In 1988, George H. W. Bush had just won the presidential election by inviting everyone to read his lips while Michael Dukakis lost it by riding in a tank. Dr. Huxtable was America's dad, Kate & Allie were America's moms, The Golden Girls were America's grandmoms, McDonald's announced it was opening its first restaurant in the Soviet Union, everyone bought Stephen Hawking's A Brief History of Time and didn't read it, Phantom of the Opera opened on Broadway, and Patricia Campbell got ready to die.

She sprayed her hair, put on her earrings, and blotted her lipstick, but when she looked at herself in the mirror she didn't see a housewife of thirty-nine with two children and a bright future, she saw a dead person. Unless war broke out, the oceans rose, or the earth fell into the sun, tonight was the monthly meeting of the Literary Guild of Mt. Pleasant, and she hadn't read this month's book. And she was the discussant. Which meant that in less than ninety minutes she would stand up in front of a room full of women and lead them in a conversation about a book she hadn't read.

She had meant to read Cry, the Beloved Country—honestly—but every time she picked up her copy and read There is a lovely road that runs from Ixopo into the hills, Korey rode her bike off the end of the dock because she thought that if she pedaled fast enough she could skim across the water, or she set her brother's hair on fire trying to see how close she could get a match before it caught, or she spent an entire weekend telling everyone who called that her mother couldn't come to the phone because she was dead, which Patricia only learned about when people started showing up at the front door with condolence casseroles.

Before Patricia could discover why the road that runs from Ixopo was so lovely, she'd see Blue run past the sun porch windows buck naked, or she'd realize the house was so quiet because she'd left him at the downtown library and had to jump in the Volvo and fly back over the bridge, praying that he hadn't been kidnapped by Moonies, or because he'd decided to see how many raisins he could fit up his nose (twenty-four).
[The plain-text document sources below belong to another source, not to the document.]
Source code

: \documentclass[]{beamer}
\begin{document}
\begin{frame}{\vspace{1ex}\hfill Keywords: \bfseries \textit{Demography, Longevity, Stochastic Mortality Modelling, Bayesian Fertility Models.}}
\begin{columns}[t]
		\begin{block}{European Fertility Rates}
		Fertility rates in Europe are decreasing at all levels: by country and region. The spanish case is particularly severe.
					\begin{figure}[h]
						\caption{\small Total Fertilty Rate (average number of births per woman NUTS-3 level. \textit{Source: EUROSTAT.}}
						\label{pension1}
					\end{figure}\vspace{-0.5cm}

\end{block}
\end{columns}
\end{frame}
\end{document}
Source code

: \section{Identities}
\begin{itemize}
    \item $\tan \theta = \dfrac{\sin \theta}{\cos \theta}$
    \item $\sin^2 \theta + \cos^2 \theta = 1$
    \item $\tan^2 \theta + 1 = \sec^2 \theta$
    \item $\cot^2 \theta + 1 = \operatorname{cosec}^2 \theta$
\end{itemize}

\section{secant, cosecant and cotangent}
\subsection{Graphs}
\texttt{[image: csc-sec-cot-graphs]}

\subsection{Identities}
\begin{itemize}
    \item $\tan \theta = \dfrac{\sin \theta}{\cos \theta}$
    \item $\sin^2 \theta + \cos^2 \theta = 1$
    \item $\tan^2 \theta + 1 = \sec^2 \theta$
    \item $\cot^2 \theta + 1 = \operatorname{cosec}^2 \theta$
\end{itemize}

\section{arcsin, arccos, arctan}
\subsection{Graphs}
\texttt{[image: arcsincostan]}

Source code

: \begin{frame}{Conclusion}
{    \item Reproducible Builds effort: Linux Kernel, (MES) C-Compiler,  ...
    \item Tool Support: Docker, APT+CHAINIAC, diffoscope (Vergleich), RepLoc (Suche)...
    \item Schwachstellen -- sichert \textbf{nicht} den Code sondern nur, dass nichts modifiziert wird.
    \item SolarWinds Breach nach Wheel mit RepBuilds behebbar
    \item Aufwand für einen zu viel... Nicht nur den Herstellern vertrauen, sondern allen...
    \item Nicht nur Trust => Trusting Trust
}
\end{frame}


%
She never even learned where Ixopo was exactly because her mother-in-law, Miss Mary, moved in with them for a six-week visit and the garage room had to have clean towels, and the sheets on the guest bed had to be changed every day, and Miss Mary had trouble getting out of the tub so they had one of those bars installed and she had to find somebody to do that, and the children had laundry that needed to be done, and Carter had to have his shirts ironed, and Korey wanted new soccer cleats because everyone else had them but they really couldn't afford them right now, and Blue was only eating white food so she had to make rice every night for supper, and the road to Ixopo ran on to the hills without her.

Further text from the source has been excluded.